30-year Swaps: Look’s Like We’ve Got a Bad Transmittor

The 30-year swap spread fell as low as 0.5bps today, closed at 3bps. 3bps! Three. One less than the number of legs on a AT-AT. Equal to the number of good Star Wars movies. If you don’t believe me that municipal spreads are stupid, at least believe me that a 3bps spread on 30-year swaps is stupid.

To translate… swap spreads is the yield differential between Treasury bonds and the fixed leg of a fixed-floating interest rate swap. Remember that any interest rate swap has to have a bank or other financial institution standing in the middle. With the world scared out of their minds over counter-party risk, how is this spread at all-time tights!?! By comparison, 2-year swaps have a spread of 104bps, and traded as high as 165bps earlier this month.

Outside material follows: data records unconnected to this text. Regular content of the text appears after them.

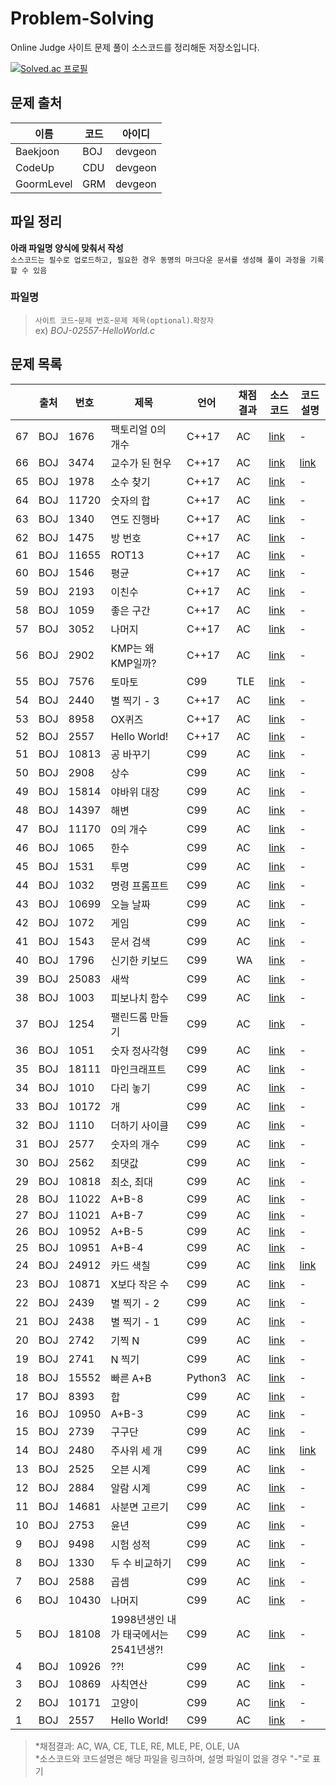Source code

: # Problem-Solving

Online Judge 사이트 문제 풀이 소스코드를 정리해둔 저장소입니다.

[![Solved.ac 프로필](http://mazassumnida.wtf/api/generate_badge?boj=devgeon)](https://solved.ac/devgeon)

## 문제 출처
|이름|코드|아이디|
|---|---|----|
|Baekjoon|BOJ|devgeon|
|CodeUp|CDU|devgeon|
|GoormLevel|GRM|devgeon|

## 파일 정리
**아래 파일명 양식에 맞춰서 작성**  
`소스코드는 필수로 업로드하고, 필요한 경우 동명의 마크다운 문서를 생성해 풀이 과정을 기록할 수 있음`
### 파일명
> `사이트 코드`-`문제 번호`-`문제 제목(optional)`.`확장자`  
> ex) *BOJ-02557-HelloWorld.c*

## 문제 목록
||출처|번호|제목|언어|채점결과|소스코드|코드설명|
|-|---|---|---|---|------|------|------|
|67|BOJ|1676|팩토리얼 0의 개수|C++17|AC|[link](https://github.com/devgeon/Problem-Solving/blob/main/Math/BOJ-01676-팩토리얼0의개수.cpp)|-|
|66|BOJ|3474|교수가 된 현우|C++17|AC|[link](https://github.com/devgeon/Problem-Solving/blob/main/Math/BOJ-03474-교수가된현우.cpp)|[link](https://github.com/devgeon/Problem-Solving/blob/main/Math/BOJ-03474-교수가된현우.md)|
|65|BOJ|1978|소수 찾기|C++17|AC|[link](https://github.com/devgeon/Problem-Solving/blob/main/Basic-Syntax/BOJ-01978-소수찾기.cpp)|-|
|64|BOJ|11720|숫자의 합|C++17|AC|[link](https://github.com/devgeon/Problem-Solving/blob/main/Basic-Syntax/BOJ-11720-숫자의합.cpp)|-|
|63|BOJ|1340|연도 진행바|C++17|AC|[link](https://github.com/devgeon/Problem-Solving/blob/main/Basic-Syntax/BOJ-01340-연도진행바.cpp)|-|
|62|BOJ|1475|방 번호|C++17|AC|[link](https://github.com/devgeon/Problem-Solving/blob/main/Basic-Syntax/BOJ-01475-방번호.cpp)|-|
|61|BOJ|11655|ROT13|C++17|AC|[link](https://github.com/devgeon/Problem-Solving/blob/main/Basic-Syntax/BOJ-11655-ROT13.cpp)|-|
|60|BOJ|1546|평균|C++17|AC|[link](https://github.com/devgeon/Problem-Solving/blob/main/Basic-Syntax/BOJ-01546-평균.cpp)|-|
|59|BOJ|2193|이친수|C++17|AC|[link](https://github.com/devgeon/Problem-Solving/blob/main/Math/BOJ-02193-이친수.cpp)|-|
|58|BOJ|1059|좋은 구간|C++17|AC|[link](https://github.com/devgeon/Problem-Solving/blob/main/Sorting/BOJ-01059-좋은구간.cpp)|-|
|57|BOJ|3052|나머지|C++17|AC|[link](https://github.com/devgeon/Problem-Solving/blob/main/Basic-Syntax/BOJ-03052-나머지.cpp)|-|
|56|BOJ|2902|KMP는 왜 KMP일까?|C++17|AC|[link](https://github.com/devgeon/Problem-Solving/blob/main/Basic-Syntax/BOJ-02902-KMP는왜KMP일까.cpp)|-|
|55|BOJ|7576|토마토|C99|TLE|[link](https://github.com/devgeon/Problem-Solving/blob/main/Brute-Force/BOJ-07576-토마토.c)|-|
|54|BOJ|2440|별 찍기 - 3|C++17|AC|[link](https://github.com/devgeon/Problem-Solving/blob/main/Basic-Syntax/BOJ-02440-별찍기3.cpp)|-|
|53|BOJ|8958|OX퀴즈|C++17|AC|[link](https://github.com/devgeon/Problem-Solving/blob/main/Basic-Syntax/BOJ-08958-OX퀴즈.cpp)|-|
|52|BOJ|2557|Hello World!|C++17|AC|[link](https://github.com/devgeon/Problem-Solving/blob/main/Basic-Syntax/BOJ-02557-HelloWorld.cpp)|-|
|51|BOJ|10813|공 바꾸기|C99|AC|[link](https://github.com/devgeon/Problem-Solving/blob/main/Basic-Syntax/BOJ-10813-공바꾸기.c)|-|
|50|BOJ|2908|상수|C99|AC|[link](https://github.com/devgeon/Problem-Solving/blob/main/Basic-Syntax/BOJ-02908-상수.c)|-|
|49|BOJ|15814|야바위 대장|C99|AC|[link](https://github.com/devgeon/Problem-Solving/blob/main/Basic-Syntax/BOJ-15814-야바위대장.c)|-|
|48|BOJ|14397|해변|C99|AC|[link](https://github.com/devgeon/Problem-Solving/blob/main/Brute-Force/BOJ-14397-해변.c)|-|
|47|BOJ|11170|0의 개수|C99|AC|[link](https://github.com/devgeon/Problem-Solving/blob/main/Brute-Force/BOJ-11170-0의개수.c)|-|
|46|BOJ|1065|한수|C99|AC|[link](https://github.com/devgeon/Problem-Solving/blob/main/Brute-Force/BOJ-01065-한수.c)|-|
|45|BOJ|1531|투명|C99|AC|[link](https://github.com/devgeon/Problem-Solving/blob/main/Brute-Force/BOJ-01531-투명.c)|-|
|44|BOJ|1032|명령 프롬프트|C99|AC|[link](https://github.com/devgeon/Problem-Solving/blob/main/Brute-Force/BOJ-01032-명령프롬프트.c)|-|
|43|BOJ|10699|오늘 날짜|C99|AC|[link](https://github.com/devgeon/Problem-Solving/blob/main/Basic-Syntax/BOJ-10699-오늘날짜.c)|-|
|42|BOJ|1072|게임|C99|AC|[link](https://github.com/devgeon/Problem-Solving/blob/main/Brute-Force/BOJ-01072-게임.c)|-|
|41|BOJ|1543|문서 검색|C99|AC|[link](https://github.com/devgeon/Problem-Solving/blob/main/Brute-Force/BOJ-01543-문서검색.c)|-|
|40|BOJ|1796|신기한 키보드|C99|WA|[link](https://github.com/devgeon/Problem-Solving/blob/main/Others/BOJ-01796-신기한키보드.c)|-|
|39|BOJ|25083|새싹|C99|AC|[link](https://github.com/devgeon/Problem-Solving/blob/main/Basic-Syntax/BOJ-25083-새싹.c)|-|
|38|BOJ|1003|피보나치 함수|C99|AC|[link](https://github.com/devgeon/Problem-Solving/blob/main/Dynamic-Programming/BOJ-01003-피보나치함수.c)|-|
|37|BOJ|1254|팰린드롬 만들기|C99|AC|[link](https://github.com/devgeon/Problem-Solving/blob/main/Brute-Force/BOJ-01254-팰린드롬만들기.c)|-|
|36|BOJ|1051|숫자 정사각형|C99|AC|[link](https://github.com/devgeon/Problem-Solving/blob/main/Brute-Force/BOJ-01051-숫자정사각형.c)|-|
|35|BOJ|18111|마인크래프트|C99|AC|[link](https://github.com/devgeon/Problem-Solving/blob/main/Brute-Force/BOJ-18111-마인크래프트.c)|-|
|34|BOJ|1010|다리 놓기|C99|AC|[link](https://github.com/devgeon/Problem-Solving/blob/main/Math/BOJ-01010-다리놓기.c)|-|
|33|BOJ|10172|개|C99|AC|[link](https://github.com/devgeon/Problem-Solving/blob/main/Basic-Syntax/BOJ-10172-개.c)|-|
|32|BOJ|1110|더하기 사이클|C99|AC|[link](https://github.com/devgeon/Problem-Solving/blob/main/Basic-Syntax/BOJ-01110-더하기사이클.c)|-|
|31|BOJ|2577|숫자의 개수|C99|AC|[link](https://github.com/devgeon/Problem-Solving/blob/main/Basic-Syntax/BOJ-02577-숫자의개수.c)|-|
|30|BOJ|2562|최댓값|C99|AC|[link](https://github.com/devgeon/Problem-Solving/blob/main/Basic-Syntax/BOJ-02562-최댓값.c)|-|
|29|BOJ|10818|최소, 최대|C99|AC|[link](https://github.com/devgeon/Problem-Solving/blob/main/Basic-Syntax/BOJ-10818-최소최대.c)|-|
|28|BOJ|11022|A+B-8|C99|AC|[link](https://github.com/devgeon/Problem-Solving/blob/main/Basic-Syntax/BOJ-11022-덧셈8.c)|-|
|27|BOJ|11021|A+B-7|C99|AC|[link](https://github.com/devgeon/Problem-Solving/blob/main/Basic-Syntax/BOJ-11021-덧셈7.c)|-|
|26|BOJ|10952|A+B-5|C99|AC|[link](https://github.com/devgeon/Problem-Solving/blob/main/Basic-Syntax/BOJ-10952-덧셈5.c)|-|
|25|BOJ|10951|A+B-4|C99|AC|[link](https://github.com/devgeon/Problem-Solving/blob/main/Basic-Syntax/BOJ-10951-덧셈4.c)|-|
|24|BOJ|24912|카드 색칠|C99|AC|[link](https://github.com/devgeon/Problem-Solving/blob/main/Others/BOJ-24912-카드색칠.c)|[link](https://github.com/devgeon/Problem-Solving/blob/main/Others/BOJ-24912-카드색칠.md)|
|23|BOJ|10871|X보다 작은 수|C99|AC|[link](https://github.com/devgeon/Problem-Solving/blob/main/Basic-Syntax/BOJ-10871-X보다작은수.c)|-|
|22|BOJ|2439|별 찍기 - 2|C99|AC|[link](https://github.com/devgeon/Problem-Solving/blob/main/Basic-Syntax/BOJ-02439-별찍기2.c)|-|
|21|BOJ|2438|별 찍기 - 1|C99|AC|[link](https://github.com/devgeon/Problem-Solving/blob/main/Basic-Syntax/BOJ-02438-별찍기1.c)|-|
|20|BOJ|2742|기찍 N|C99|AC|[link](https://github.com/devgeon/Problem-Solving/blob/main/Basic-Syntax/BOJ-02742-기찍N.c)|-|
|19|BOJ|2741|N 찍기|C99|AC|[link](https://github.com/devgeon/Problem-Solving/blob/main/Basic-Syntax/BOJ-02741-N찍기.c)|-|
|18|BOJ|15552|빠른 A+B|Python3|AC|[link](https://github.com/devgeon/Problem-Solving/blob/main/Basic-Syntax/BOJ-15552-빠른입출력.py)|-|
|17|BOJ|8393|합|C99|AC|[link](https://github.com/devgeon/Problem-Solving/blob/main/Basic-Syntax/BOJ-08393-합.c)|-|
|16|BOJ|10950|A+B-3|C99|AC|[link](https://github.com/devgeon/Problem-Solving/blob/main/Basic-Syntax/BOJ-10950-덧셈3.c)|-|
|15|BOJ|2739|구구단|C99|AC|[link](https://github.com/devgeon/Problem-Solving/blob/main/Basic-Syntax/BOJ-02739-구구단.c)|-|
|14|BOJ|2480|주사위 세 개|C99|AC|[link](https://github.com/devgeon/Problem-Solving/blob/main/Basic-Syntax/BOJ-02480-주사위세개.c)|[link](https://github.com/devgeon/Problem-Solving/blob/main/Basic-Syntax/BOJ-02480-주사위세개.md)|
|13|BOJ|2525|오븐 시계|C99|AC|[link](https://github.com/devgeon/Problem-Solving/blob/main/Basic-Syntax/BOJ-02525-오븐시계.c)|-|
|12|BOJ|2884|알람 시계|C99|AC|[link](https://github.com/devgeon/Problem-Solving/blob/main/Basic-Syntax/BOJ-02884-알람시계.c)|-|
|11|BOJ|14681|사분면 고르기|C99|AC|[link](https://github.com/devgeon/Problem-Solving/blob/main/Basic-Syntax/BOJ-14681-사분면고르기.c)|-|
|10|BOJ|2753|윤년|C99|AC|[link](https://github.com/devgeon/Problem-Solving/blob/main/Basic-Syntax/BOJ-02753-윤년.c)|-|
|9|BOJ|9498|시험 성적|C99|AC|[link](https://github.com/devgeon/Problem-Solving/blob/main/Basic-Syntax/BOJ-09498-시험성적.c)|-|
|8|BOJ|1330|두 수 비교하기|C99|AC|[link](https://github.com/devgeon/Problem-Solving/blob/main/Basic-Syntax/BOJ-01330-두수비교하기.c)|-|
|7|BOJ|2588|곱셈|C99|AC|[link](https://github.com/devgeon/Problem-Solving/blob/main/Basic-Syntax/BOJ-02588-곱셈.c)|-|
|6|BOJ|10430|나머지|C99|AC|[link](https://github.com/devgeon/Problem-Solving/blob/main/Basic-Syntax/BOJ-10430-나머지.c)|-|
|5|BOJ|18108|1998년생인 내가 태국에서는 2541년생?!|C99|AC|[link](https://github.com/devgeon/Problem-Solving/blob/main/Basic-Syntax/BOJ-18108-서기불기연도변환.c)|-|
|4|BOJ|10926|??!|C99|AC|[link](https://github.com/devgeon/Problem-Solving/blob/main/Basic-Syntax/BOJ-10926-Trigraph.c)|-|
|3|BOJ|10869|사칙연산|C99|AC|[link](https://github.com/devgeon/Problem-Solving/blob/main/Basic-Syntax/BOJ-10869-사칙연산.c)|-|
|2|BOJ|10171|고양이|C99|AC|[link](https://github.com/devgeon/Problem-Solving/blob/main/Basic-Syntax/BOJ-10171-고양이.c)|-|
|1|BOJ|2557|Hello World!|C99|AC|[link](https://github.com/devgeon/Problem-Solving/blob/main/Basic-Syntax/BOJ-02557-HelloWorld.c)|-|

> \*채점결과: AC, WA, CE, TLE, RE, MLE, PE, OLE, UA  
> \*소스코드와 코드설명은 해당 파일을 링크하며, 설명 파일이 없을 경우 "-"로 표기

This strange anomaly is just another example of what happens when leveraged investors are desperate to unload bad trades into a highly illiquid market. Over the last 2 years, there were many “range notes” sold that referenced the slope of 10-year and 30-year swaps. Now that trade isn’t looking so hot and people want to hedge.

Lots of people rushing to leave the building, but a small door of liquidity, and a spread of three is the result.

This just reiterates what I said the other day about leverage. The market can’t act “normal” when fresh capital is hard to come by. You should still buy bonds based on fundamentals, but bear in mind that it may take a while for fundamental analysis to pay off.